Les procédures immobilières sont longues et la réglementation pour la dépollution très contraignante. Nous nous imposons des obligations, et tout cela affecte le calendrier de mise à disposition. Un travail interministériel serait de nature à améliorer les procédures.

La réforme se met en place alors que l'engagement militaire de la France est très soutenu. On ne peut pas isoler celui-ci de celle-là, car ce sont les mêmes agents, les mêmes personnels. La Défense met à la disposition de la France et du chef des armées un outil adapté aux menaces comme aux engagements et aux choix de notre pays. Nous devons protéger le périmètre opérationnel sans renoncer aux économies recherchées. L'équilibre à trouver est délicat.

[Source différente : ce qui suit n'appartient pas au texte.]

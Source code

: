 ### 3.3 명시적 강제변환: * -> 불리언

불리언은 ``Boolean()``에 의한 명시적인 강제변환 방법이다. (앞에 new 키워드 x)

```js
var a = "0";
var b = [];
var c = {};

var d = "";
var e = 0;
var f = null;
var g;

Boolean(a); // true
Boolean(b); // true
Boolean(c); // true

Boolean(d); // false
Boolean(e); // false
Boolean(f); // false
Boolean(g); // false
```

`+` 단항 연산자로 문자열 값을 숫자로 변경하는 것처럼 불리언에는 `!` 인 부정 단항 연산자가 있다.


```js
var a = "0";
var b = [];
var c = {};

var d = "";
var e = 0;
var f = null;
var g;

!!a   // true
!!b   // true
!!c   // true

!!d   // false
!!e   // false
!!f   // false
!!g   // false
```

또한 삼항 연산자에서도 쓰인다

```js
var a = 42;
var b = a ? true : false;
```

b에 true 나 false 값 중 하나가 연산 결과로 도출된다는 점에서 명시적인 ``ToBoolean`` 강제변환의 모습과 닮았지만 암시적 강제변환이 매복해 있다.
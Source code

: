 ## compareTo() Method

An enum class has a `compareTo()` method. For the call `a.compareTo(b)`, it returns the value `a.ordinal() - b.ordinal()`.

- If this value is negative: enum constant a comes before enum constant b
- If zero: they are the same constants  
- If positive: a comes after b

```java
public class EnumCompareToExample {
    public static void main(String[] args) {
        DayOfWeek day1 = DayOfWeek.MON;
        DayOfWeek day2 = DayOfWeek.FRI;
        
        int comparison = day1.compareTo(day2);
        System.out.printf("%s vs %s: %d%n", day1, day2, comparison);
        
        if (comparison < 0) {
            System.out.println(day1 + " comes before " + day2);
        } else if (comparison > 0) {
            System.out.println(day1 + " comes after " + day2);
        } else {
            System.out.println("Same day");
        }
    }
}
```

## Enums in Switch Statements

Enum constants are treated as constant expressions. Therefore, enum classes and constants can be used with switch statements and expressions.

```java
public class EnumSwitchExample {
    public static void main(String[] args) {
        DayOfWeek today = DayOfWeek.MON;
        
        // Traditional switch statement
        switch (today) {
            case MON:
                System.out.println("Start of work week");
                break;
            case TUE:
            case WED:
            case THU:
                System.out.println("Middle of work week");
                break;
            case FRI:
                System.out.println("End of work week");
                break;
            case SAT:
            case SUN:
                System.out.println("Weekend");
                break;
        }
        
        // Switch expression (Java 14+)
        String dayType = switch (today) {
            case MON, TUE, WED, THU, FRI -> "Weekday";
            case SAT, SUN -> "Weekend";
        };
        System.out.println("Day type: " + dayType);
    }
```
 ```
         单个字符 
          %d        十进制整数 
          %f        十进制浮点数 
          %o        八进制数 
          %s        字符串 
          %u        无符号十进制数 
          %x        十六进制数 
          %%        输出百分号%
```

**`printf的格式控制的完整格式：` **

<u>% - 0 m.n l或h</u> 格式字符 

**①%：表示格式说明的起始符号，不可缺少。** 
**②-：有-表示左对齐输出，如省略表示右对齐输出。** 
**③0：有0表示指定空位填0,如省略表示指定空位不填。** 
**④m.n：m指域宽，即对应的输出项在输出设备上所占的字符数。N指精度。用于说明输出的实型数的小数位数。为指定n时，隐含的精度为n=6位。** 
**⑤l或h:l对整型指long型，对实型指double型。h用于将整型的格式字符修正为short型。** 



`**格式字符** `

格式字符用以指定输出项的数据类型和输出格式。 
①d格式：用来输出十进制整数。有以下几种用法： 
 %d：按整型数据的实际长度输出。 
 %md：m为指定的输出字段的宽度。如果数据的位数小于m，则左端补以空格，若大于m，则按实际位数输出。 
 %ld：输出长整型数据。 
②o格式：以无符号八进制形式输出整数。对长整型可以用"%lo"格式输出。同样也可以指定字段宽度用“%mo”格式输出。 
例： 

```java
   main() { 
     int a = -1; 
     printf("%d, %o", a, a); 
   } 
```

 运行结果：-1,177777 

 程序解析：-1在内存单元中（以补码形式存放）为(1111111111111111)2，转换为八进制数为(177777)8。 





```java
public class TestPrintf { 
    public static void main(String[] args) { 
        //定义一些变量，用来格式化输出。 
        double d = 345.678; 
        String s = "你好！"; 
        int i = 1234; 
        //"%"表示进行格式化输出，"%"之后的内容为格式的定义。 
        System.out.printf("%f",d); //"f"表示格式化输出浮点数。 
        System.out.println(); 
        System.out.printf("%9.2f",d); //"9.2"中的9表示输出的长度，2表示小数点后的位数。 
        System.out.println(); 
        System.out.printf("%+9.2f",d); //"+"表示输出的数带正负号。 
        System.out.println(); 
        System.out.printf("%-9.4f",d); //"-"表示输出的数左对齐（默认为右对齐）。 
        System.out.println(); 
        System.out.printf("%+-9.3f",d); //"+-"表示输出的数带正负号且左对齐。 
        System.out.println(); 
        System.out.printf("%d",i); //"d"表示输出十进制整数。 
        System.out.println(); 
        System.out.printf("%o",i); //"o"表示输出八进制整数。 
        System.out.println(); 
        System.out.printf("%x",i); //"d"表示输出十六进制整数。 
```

Nous entendons préserver la cohésion globale de la communauté de défense. Tous les personnels du ministère sont concernés par ses évolutions. Les accompagner est prioritaire au moment où on leur demande beaucoup. Les personnels dont le service a été regroupé à Toulon sont heureux de voir leur avenir assuré, mais, s'ils travaillent dans de meilleures conditions, le nombre de dossiers par personne est passé de 400 à 1 200 voire plus. Malgré un meilleur outil informatique, la productivité doit satisfaire à des critères plus exigeants. Le personnel doit être motivé, formé, reconnu, d'où la notion de retour. De même, j'ai passé 24 heures non stop à bord du Charles de Gaulle au large de la Libye. Nos hommes y sont depuis 50 jours, concentrés sur des missions opérationnelles. N'ont-ils pas droit, quand ils retournent dans leur base, à des capacités d'entraînement à la hauteur de l'effort opérationnel ? Cette communauté est une richesse, préservons-là. Les civils représentent aujourd'hui la moitié des personnels des armées, et l'on compte 20 000 entrées et 20 000 sorties tous les ans. Gérer ce flux de ressources humaines représente un défi permanent. Il ne faut pas fragiliser cet outil.

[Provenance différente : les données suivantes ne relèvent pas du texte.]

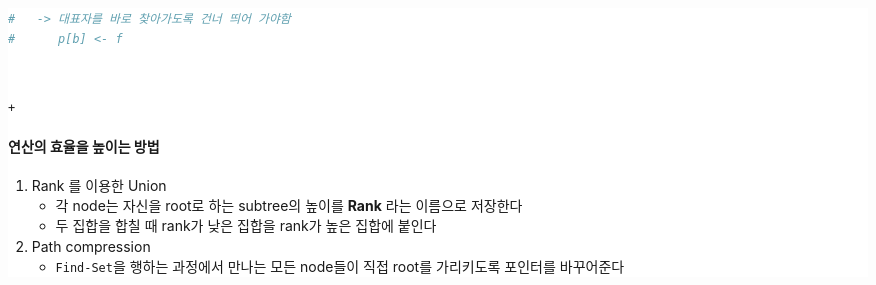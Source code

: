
 ```python
#   -> 대표자를 바로 찾아가도록 건너 띄어 가야함
#      p[b] <- f
```

<br>

`+`

#### 연산의 효율을 높이는 방법

1. Rank 를 이용한 Union
   - 각 node는 자신을 root로 하는 subtree의 높이를 **Rank** 라는 이름으로 저장한다
   - 두 집합을 합칠 때 rank가 낮은 집합을 rank가 높은 집합에 붙인다
2. Path compression
   - `Find-Set`을 행하는 과정에서 만나는 모든 node들이 직접 root를 가리키도록 포인터를 바꾸어준다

- Présidence M. François Patriat, président -

M. François Patriat, président. - Vous avez évoqué l'engagement des forces armées après nous avoir donné une vision presque idyllique de leur réorganisation. Certes, vous avez engagé des moyens financiers à la hauteur des enjeux que vous avez constatés, mais, vue d'en bas, la réalité n'est pas celle-là. La commune de Joigny reçoit une aide à l'investissement de 3 millions d'euros et, pour l'euro symbolique, 12 hectares de terrain, mais avec des bâtiments à maintenir hors de l'eau et un projet à monter. J'étais vendredi dans cette collectivité : les élus sont désemparés parce qu'ils ont perdu le 28e groupe géographique, envoyé à Haguenau. On se mobilise mais il y a aussi le tribunal, l'hôpital et, au total, la ville a perdu 10% de sa population. Expliquer au buraliste que la baisse de son chiffre d'affaires contribue à l'effort de défense de la France ne suffit pas.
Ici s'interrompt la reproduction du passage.